“爱卿的意思是,离盏……”
“离盏虽是个医女,或许并不会武功。可柳尚书既然提出她与柳小姐有过节,还是该仔细讯问过才好。当然,此事也可以反过来想,倘若不盘查清楚,对离小姐的清誉也是有损。”
白照芹抬头,深深的看了一眼皇上。
皇上会意,垂目摸着小胡须,若有所思。
他回忆了下顾扶威方才的表现,旁人说到离盏嫌疑大,顾扶威倒也不急,他二人之间有无猫腻,先按下不管。
只是白照芹这么一提,豁如醍醐灌顶,点醒了他。
今日柳家来祁王府,多多少少都为了联姻之事,现下却因赴宴而丧命,柳尚书指出了自己的怀疑的人,他倘若不着人严查,实在寒人心。
所以,离盏得查。
还得好好的查。
“白爱卿所言有理,离盏就让钟佩带回大理寺查过再说。”
顾扶威闻言,一口气堵在喉咙上,终究没说得出什么。
约莫过了两炷香的样子。
“报!”一阵长长的通传声从廊间传来,打破了安静。一个年轻的刑部下属从廊外跑到徐圆之面前,言语了几句。

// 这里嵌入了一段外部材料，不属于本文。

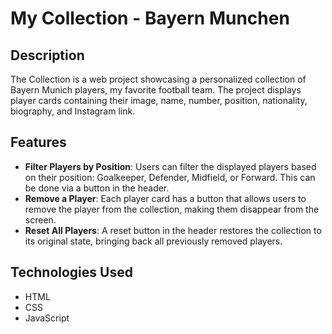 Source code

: # My Collection - Bayern Munchen

## Description
The Collection is a web project showcasing a personalized collection of Bayern Munich players, my favorite football team. The project displays player cards containing their image, name, number, position, nationality, biography, and Instagram link.

## Features
- **Filter Players by Position**: Users can filter the displayed players based on their position: Goalkeeper, Defender, Midfield, or Forward. This can be done via a button in the header.
- **Remove a Player**: Each player card has a button that allows users to remove the player from the collection, making them disappear from the screen.
- **Reset All Players**: A reset button in the header restores the collection to its original state, bringing back all previously removed players.

## Technologies Used
- HTML
- CSS
- JavaScript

徐圆之脸色一沉,又提着步子蹭蹭蹭来到皇上面前,禀道:“皇上,祁王府里上上下下已经搜遍了,没有黑衣人。”
这个结果,很是掌柳媚如的脸。
皇上闻言,脸色一沉。
“要么此人是个高手,早已遁逃出府,要么凶手还混迹在宴席之中。徐大人!”钟佩道。
徐圆之点头。
“劳烦徐大人立马派人速速通知各城门封门排查。”钟佩道。
徐圆之有些不高兴,但没做在脸上。
大理寺虽然高于刑部,但大理寺卿和刑部尚书的官阶却不相上下,奈何钟佩却总是要对他指手画脚。
凶手要么和柳家有仇,要么是想破坏姻亲。
若是后者,那幕后之人多半是朝廷中的,柳家和祁王府结亲不是小事,或许动了谁的利益也不一定。
如果真的是朝中之人,那多半就混迹在宴席之中,而钟佩把他打发了去排查城门,那是有心要把此案归到大理寺来管。
徐圆之有些不满,只是皇上么有何异议,他不好在这样的关头同大理寺争来抢去,不得已做了钟佩的跑腿。
“好,那这里就交给钟大人了。”
钟佩向他揖手。
他带人离开了祁王府。
案子已经由钟佩来管,顾扶威只需让下人配合便是。他靠着软枕坐下来,洋作悉听尊便的模样,低着头索性不插手了。
“去,把方才离席过的人,全都带过来。”钟佩命令下属。
“是!”
少顷,一群人排着队被押到御前,上席人少,但摆宴的案几长,后面又有戏台子挡了一道,所以能站的空位不多。